The beginning of the end to mis-selling claims?
Mis-selling of interest rate products to unsophisticated customers has been the subject of intense regulatory scrutiny, with the banks paying out over £1.5bn to around 10,000 customers in the course of the Financial Conduct Authority's Interest Rate Hedging Product Review which began in May 2013.
Court challenges, however, have generally been less successful.
The recent decision of Crestsign Ltd v Natwest and RBS[i] is the latest of a series of cases relating to mis-selling of finanical products and provides an extreme example of how banks have been able to escape liability, notwithstanding findings of negligence and unreasonable disclaimers. For the full details of the case please click here.

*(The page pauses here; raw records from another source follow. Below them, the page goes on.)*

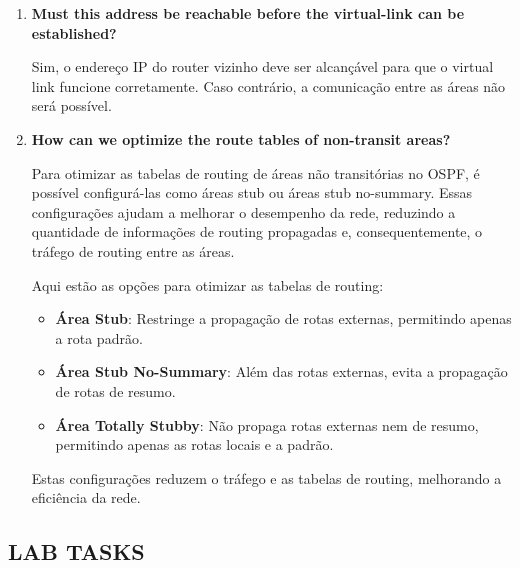\documentclass[11pt,english, openright, oneside]{book}
\begin{document}
\begin{enumerate}
  \item \textbf{Must this address be reachable before the virtual-link can be established?}
  \vspace{0.2cm}

  \par Sim, o endereço IP do router vizinho deve ser alcançável para que o virtual link funcione corretamente. Caso contrário, a comunicação entre as áreas não será possível.
  \vspace{0.2cm}

  \item \textbf{How can we optimize the route tables of non-transit areas?}
  \vspace{0.2cm}

  \par Para otimizar as tabelas de routing de áreas não transitórias no OSPF, é possível configurá-las como áreas stub ou áreas stub no-summary. Essas configurações ajudam a melhorar o desempenho da rede, reduzindo a quantidade de informações de routing propagadas e, consequentemente, o tráfego de routing entre as áreas.

  \par Aqui estão as opções para otimizar as tabelas de routing:
  \vspace{0.2cm}

  \begin{itemize}
    \item \textbf{Área Stub}: Restringe a propagação de rotas externas, permitindo apenas a rota padrão.
    \item \textbf{Área Stub No-Summary}: Além das rotas externas, evita a propagação de rotas de resumo.
    \item \textbf{Área Totally Stubby}: Não propaga rotas externas nem de resumo, permitindo apenas as rotas locais e a padrão.
  \end{itemize}
  \vspace{0.2cm}

  \par Estas configurações reduzem o tráfego e as tabelas de routing, melhorando a eficiência da rede.
  \vspace{0.2cm}
  \end{enumerate}

\newpage
\subsection{LAB TASKS}
\vspace{0.2cm}
\end{document}
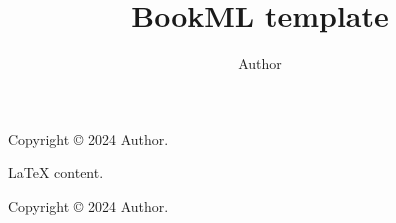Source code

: \documentclass[oneside,11pt]{amsart}
\title{BookML template}
\author{Author}
\begin{document}
\maketitle

\begin{lxFooter}
  Copyright \copyright{} 2024 Author.
\end{lxFooter}

\LaTeX{} content.

\iflatexml\else
\begin{center}
  {\small Copyright \copyright{} 2024 Author.}
\end{center}
\fi
\end{document}
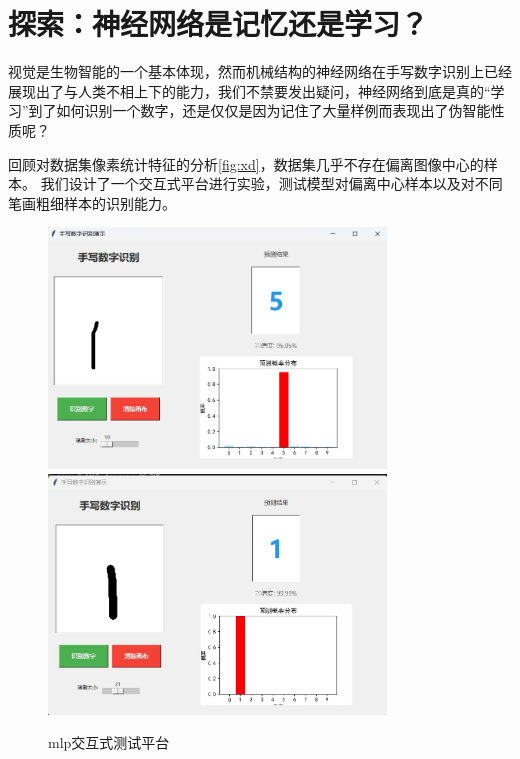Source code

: \documentclass[12pt,a4paper]{article}
\begin{document}
\section{探索：神经网络是记忆还是学习？}
视觉是生物智能的一个基本体现，然而机械结构的神经网络在手写数字识别上已经展现出了与人类不相上下的能力，我们不禁要发出疑问，神经网络到底是真的“学习”到了如何识别一个数字，还是仅仅是因为记住了大量样例而表现出了伪智能性质呢？

回顾对数据集像素统计特征的分析\ref{fig:xd}，数据集几乎不存在偏离图像中心的样本。
我们设计了一个交互式平台进行实验，测试模型对偏离中心样本以及对不同笔画粗细样本的识别能力。
\begin{figure}[H]
    \centering
    \includegraphics[width=0.8\textwidth]{../images/mlp/2025-06-21 063508.jpg}
    \includegraphics[width=0.8\textwidth]{../images/mlp/2025-06-21 063540.jpg}
    \caption{mlp交互式测试平台}
    \label{fig:interactive}
\end{figure}
\end{document}
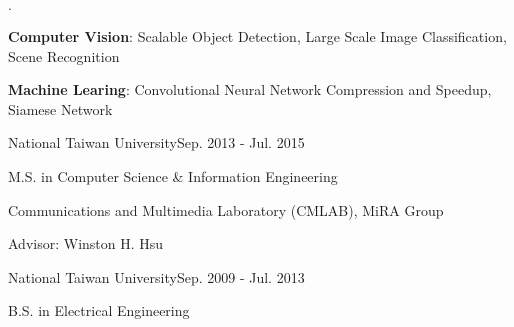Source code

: \documentclass{joel_cv}
\begin{document}
\begin{cvHeader} 
\end{cvHeader}

%
%

\begin{sectionItemize}{$\cdot$}
	\item \textbf{Computer Vision}: 
	Scalable Object Detection, Large Scale Image Classification, Scene Recognition
	\item \textbf{Machine Learing}: 
	Convolutional Neural Network Compression and Speedup, Siamese Network
\end{sectionItemize}

%
%

\begin{sectionContentSimple}{National Taiwan University}{Sep. 2013 - Jul. 2015}
	\item M.S. in Computer Science \& Information Engineering
	\item Communications and Multimedia Laboratory (CMLAB), MiRA Group
	\item Advisor: Winston H. Hsu
\end{sectionContentSimple}

\begin{sectionContentSimple}{National Taiwan University}{Sep. 2009 - Jul. 2013}
	\item B.S. in Electrical Engineering
\end{sectionContentSimple}


%
%
\end{document}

The question of whether a disclaimer properly describes the future relationship between the parties (ie a basis clause not subject to UCTA) or whether it "rewrites history or parts company with reality" (an exclusion clause subject to UCTA) has generated much judicial commentary since the well known decision in JP Morgan Chase Bank v Springwell Navigation Corporation. The court in Crestsign readily acknowledged that the distinction between an exclusion clause and a basis clause will often involve drawing a fine line, which depends on the wording and context. Nevertheless, even though the judge clearly sympathised with Crestsign, he was unable to find in its favour and the case is consistent with a long line of unsuccessful cases against banks. Interestingly, however, outside the field of financial products, the courts have been more willing to find that disclaimers are exclusion clauses and not basis clauses. Given the scope for argument, it seems unlikely that Crestsign will be the last word on the subject.
[i] Crestsign Ltd v National Westminster Bank plc and Royal Bank of Scotland plc  EWHC 3043 (Ch).